There were several other persons of note present at this breakfast,
whose conversation I had not an opportunity of hearing, as they sat at
a distance from me.
There was Lord Glenelg, brother of Sir Robert
Grant, governor of Bombay, whose beautiful hymns have rendered him
familiar in America. The favorite one, commencing "When gathering
clouds around I view," was from his pen. Lord Glenelg, formerly Sir
Charles Grant, himself has been the author of several pieces of
poetry, which were in their time quite popular.
The historian Hallam was also present, whose Constitutional History,
you will remember, gave rise to one of Macaulay's finest reviews; a
quiet, retiring man, with a benignant, somewhat sad, expression of
countenance. The loss of an only son has cast a shadow over his life.
It was on this son that Tennyson wrote his "_In Memoriam_."

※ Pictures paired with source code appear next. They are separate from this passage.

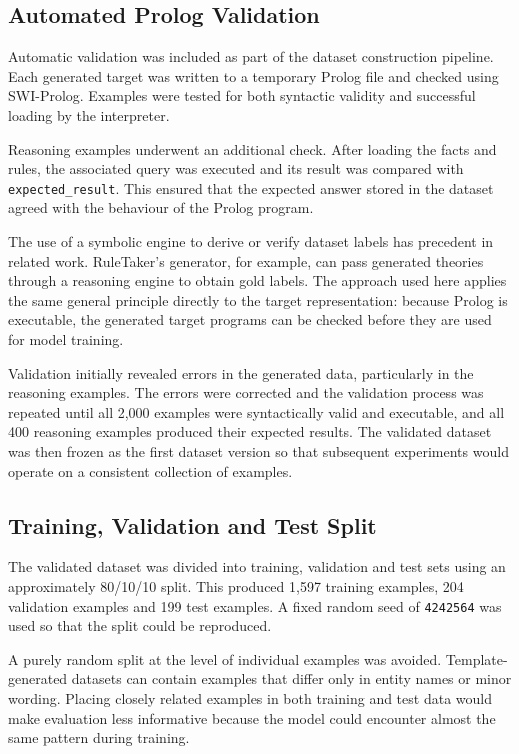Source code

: \documentclass[11pt]{article} %
\theoremstyle{plain}
\theoremstyle{definition}
\begin{document}
\subsection{Automated Prolog Validation}

Automatic validation was included as part of the dataset construction pipeline.
Each generated target was written to a temporary Prolog file and checked using
SWI-Prolog. Examples were tested for both syntactic validity and successful
loading by the interpreter.

Reasoning examples underwent an additional check. After loading the facts and
rules, the associated query was executed and its result was compared with
\texttt{expected\_result}. This ensured that the expected answer stored in the
dataset agreed with the behaviour of the Prolog program.

The use of a symbolic engine to derive or verify dataset labels has precedent in
related work. RuleTaker's generator, for example, can pass generated theories
through a reasoning engine to obtain gold labels. The approach used here applies
the same general principle directly to the target representation: because Prolog
is executable, the generated target programs can be checked before they are used
for model training.

Validation initially revealed errors in the generated data, particularly in the
reasoning examples. The errors were corrected and the validation process was
repeated until all 2,000 examples were syntactically valid and executable, and
all 400 reasoning examples produced their expected results. The validated
dataset was then frozen as the first dataset version so that subsequent
experiments would operate on a consistent collection of examples.

\subsection{Training, Validation and Test Split}

The validated dataset was divided into training, validation and test sets using
an approximately 80/10/10 split. This produced 1,597 training examples, 204
validation examples and 199 test examples. A fixed random seed of
\texttt{4242564} was used so that the split could be reproduced.

A purely random split at the level of individual examples was avoided.
Template-generated datasets can contain examples that differ only in entity
names or minor wording. Placing closely related examples in both training and
test data would make evaluation less informative because the model could
encounter almost the same pattern during training.
\end{document}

Sir Robert H. Inglis was also present, and Mr. S. held considerable
conversation with him. Knowing that he was both high tory and high
church, it was an agreeable surprise to find him particularly gentle
and bland in manners, earnest and devout in religious sentiment. I
have heard him spoken of, even among dissenters, as a devout and
earnest man. Another proof this of what mistakes we fall into when we
judge the characters of persons at a distance, from what we suppose
likely to be the effect of their sentiments.